20センチュリー・ウーマン(2016年製作の映画)
4.6
煙草。
ひたすらもくもくしてた印象。

それさえもSanta Barbaraの風が爽やかに吹き飛ばしてしまう、そんな映画。

よく言えばあっさり爽やかで、悪く言えば取り留めのない人々が、おもいおもいに自分の問題と向き合って、其々が影響し合うんだけど、結局何かが大きく変化する訳じゃないし、すっごく強い絆で結ばれてハッピーになる訳でもない。

それでいて随所に散りばめてある詩的な台詞なりカットなり、とてつもなくきらきらして魅力的な映像ばかり。

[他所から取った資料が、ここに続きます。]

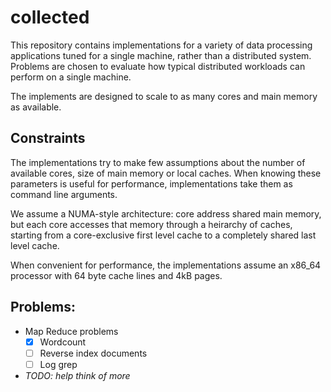 # collected

This repository contains implementations for a variety of data processing applications
tuned for a single machine, rather than a distributed system. Problems are chosen to
evaluate how typical distributed workloads can perform on a single machine.

The implements are designed to scale to as many cores and main memory as available.

## Constraints

The implementations try to make few assumptions about the number of available cores,
size of main memory or local caches. When knowing these parameters is useful for
performance, implementations take them as command line arguments.

We assume a NUMA-style architecture: core address shared main memory, but each core
accesses that memory through a heirarchy of caches, starting from a core-exclusive
first level cache to a completely shared last level cache.

When convenient for performance, the implementations assume an x86_64 processor with
64 byte cache lines and 4kB pages.

## Problems:

  - Map Reduce problems
    - [X] Wordcount
    - [ ] Reverse index documents
    - [ ] Log grep
  - _TODO: help think of more_
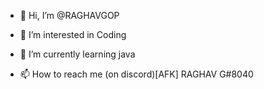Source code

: - 👋 Hi, I’m @RAGHAVGOP
- 👀 I’m interested in Coding
- 🌱 I’m currently learning java

- 📫 How to reach me (on discord)[AFK] RAGHAV G#8040

<!---

--->

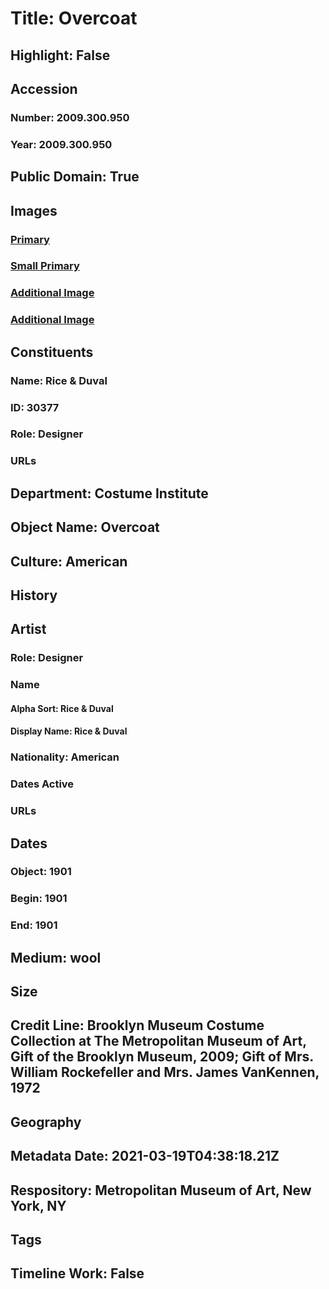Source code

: # Title: Overcoat
## Highlight: False
## Accession
### Number: 2009.300.950
### Year: 2009.300.950
## Public Domain: True
## Images
### [Primary](https://images.metmuseum.org/CRDImages/ci/original/72.79.12_front_view1_CP4.jpg)
### [Small Primary](https://images.metmuseum.org/CRDImages/ci/web-large/72.79.12_front_view1_CP4.jpg)
### [Additional Image](https://images.metmuseum.org/CRDImages/ci/original/72.79.12_front_view2_CP4.jpg)
### [Additional Image](https://images.metmuseum.org/CRDImages/ci/original/72.79.12_back_CP4.jpg)
## Constituents
### Name: Rice &amp; Duval
### ID: 30377
### Role: Designer
### URLs
## Department: Costume Institute
## Object Name: Overcoat
## Culture: American
## History
## Artist
### Role: Designer
### Name
#### Alpha Sort: Rice & Duval
#### Display Name: Rice & Duval
### Nationality: American
### Dates Active
### URLs
## Dates
### Object: 1901
### Begin: 1901
### End: 1901
## Medium: wool
## Size
## Credit Line: Brooklyn Museum Costume Collection at The Metropolitan Museum of Art, Gift of the Brooklyn Museum, 2009; Gift of Mrs. William Rockefeller and Mrs. James VanKennen, 1972
## Geography
## Metadata Date: 2021-03-19T04:38:18.21Z
## Respository: Metropolitan Museum of Art, New York, NY
## Tags
## Timeline Work: False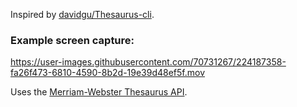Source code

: Inspired by [davidgu/Thesaurus-cli](https://github.com/davidgu/thesaurus-cli).

### Example screen capture:
https://user-images.githubusercontent.com/70731267/224187358-fa26f473-6810-4590-8b2d-19e39d48ef5f.mov

Uses the [Merriam-Webster Thesaurus API](https://dictionaryapi.com/products/api-collegiate-thesaurus).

どのシーンを切り取っても芸術的且つ自然な背景のオンパレード。凝ってるのにムダのないインテリアが全部真似したいくらい素晴らしかった。

付随してファッションも言うまでもなく。
とくに着飾っている訳じゃないのにみんなさらっと好きなオシャレを楽しんでる感じ、素敵でした。
グレタの少しくたっとしたシャツにパンツのスタイルが似合うこと似合うこと。

エルの強烈な存在感は、透明感のカタマリのようでいて、ときどき強烈な毒々しさも感じる。(毎度のこと)見るたびにまんまと虜になってゆく。

そして母と息子。
息子を持っている訳じゃないから全ては分からないけれど、あの10代半ばにさしかかる危うい時期の少年が、危うすぎる人間に囲まれて、でもしっかりと自分を見据えて 周りはこう。だけど僕はどうなんだ。って悩む過程はグッときた。

心配な息子を委ねる対象、完全に間違えてるけど(笑)

フェミニズムってきっといま一番“正しく”知らなきゃいけない単語で。
日本人にはかなり馴染みが薄くて、直接的な意味もきちんと理解出来ているひと少ないんじゃないかなぁ。海外では子供のフェミニズム教育も必須となってきていて。そのフェミニズムを特に説明しているわけではないけど、20世紀から現代に繋がる様々な問題にそっと寄り添って問い掛けるような脚本。